In some cases they look like valid components, e.g. err_access, err_access_dtor, err_access_dtor_exception.
But in cases like err_cannot_open_file neither of the leading components exists.

Theoretically we could use groups as the leading component for warnings for example. For errors the leading components are probably not even necessary, since if I understood correctly they are needed to suppress subsets of violations on the SARIF consumer side.
Or we just could keep the names with underscores as is. WDYT?

cjdb added inline comments.Mar 22 2023, 5:52 PM
clang/lib/Frontend/SARIFDiagnostic.cpp
52–53

I think in light of what you've said, changing back to underscores is probably best.

vaibhav.y added inline comments.Apr 5 2023, 11:53 AM
clang/lib/Frontend/SARIFDiagnostic.cpp
52–53

But more generally, are diagnostic names really fall under "hierarchical" definition?

I have the same concern, but this is okay for a first pass as a "flat hierarchy" :)

If we want a deeper structure, we'll need some extra metadata in DiagnosticSemaKinds.td's Error<...> to add cluster names as a follow up to this.

WDYT about something like clang/visibility/err_access or clang/syntax/err_stmtexpr_file_scope.

Alternatively: we could draw from the c++ standard structure: https://eel.is/c++draft/basic.def.odr#term.odr.use and say the error code for an ODR violation could be clang/basic/def/odr, again I'm unsure how well this meshes with clang's diagnostic model.

Endill added a subscriber: Endill.Apr 28 2023, 11:40 AM
Endill added inline comments.
clang/lib/Frontend/SARIFDiagnostic.cpp
52–53

Alternatively: we could draw from the c++ standard structure: https://eel.is/c++draft/basic.def.odr#term.odr.use and say the error code for an ODR violation could be clang/basic/def/odr, again I'm unsure how well this meshes with clang's diagnostic model.

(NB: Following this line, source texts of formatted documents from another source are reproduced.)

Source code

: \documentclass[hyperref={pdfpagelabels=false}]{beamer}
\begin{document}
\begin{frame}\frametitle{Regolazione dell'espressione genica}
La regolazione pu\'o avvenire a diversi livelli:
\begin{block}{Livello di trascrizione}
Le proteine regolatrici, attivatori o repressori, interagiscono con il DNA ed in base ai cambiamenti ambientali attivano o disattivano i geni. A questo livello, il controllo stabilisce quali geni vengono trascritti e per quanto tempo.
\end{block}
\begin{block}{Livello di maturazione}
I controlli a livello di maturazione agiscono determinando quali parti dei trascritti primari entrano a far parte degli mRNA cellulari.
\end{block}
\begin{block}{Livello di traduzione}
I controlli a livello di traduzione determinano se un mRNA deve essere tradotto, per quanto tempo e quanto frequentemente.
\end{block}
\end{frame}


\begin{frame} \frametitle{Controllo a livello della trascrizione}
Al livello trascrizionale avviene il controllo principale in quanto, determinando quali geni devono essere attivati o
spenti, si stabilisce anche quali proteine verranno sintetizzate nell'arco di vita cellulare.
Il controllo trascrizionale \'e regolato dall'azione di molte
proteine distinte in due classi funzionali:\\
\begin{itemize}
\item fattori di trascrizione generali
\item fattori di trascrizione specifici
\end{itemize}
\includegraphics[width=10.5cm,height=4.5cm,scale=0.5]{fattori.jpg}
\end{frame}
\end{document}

The only reliable thing there are stable clause names like [namespace.udecl], because there are precedents of them being rearranged in the table of contents (1, 2). We've got bitten by that in C++ conformance tests, which use table of contents for directory hierarchy.

cjdb added inline comments.Apr 28 2023, 11:45 AM
clang/lib/Frontend/SARIFDiagnostic.cpp
52–53

WDYT about something like clang/visibility/err_access or clang/syntax/err_stmtexpr_file_scope.

I think this might work!

Alternatively: we could draw from the c++ standard structure: https://eel.is/c++draft/basic.def.odr#term.odr.use and say the error code for an ODR violation could be clang/basic/def/odr, again I'm unsure how well this meshes with clang's diagnostic model.

The only reliable thing there are stable clause names like [namespace.udecl], because there are precedents of them being rearranged in the table of contents (1, 2). We've got bitten by that in C++ conformance tests, which use table of contents for directory hierarchy.

Right. Given that section names aren't actually stable, relying on those would be brittle at best.

My primary concern with this is that we're calling these stable IDs -- they're not really stable IDs, they're internal implementation details that we change from time to time. So what happens when we rename ext_foo_bar into warn_foo_bar as far as SARIF is concerned? Does it matter, or are we setting some tools up for problems because they'll want to map between the old name and the new name if they're the "same diagnostic" as before?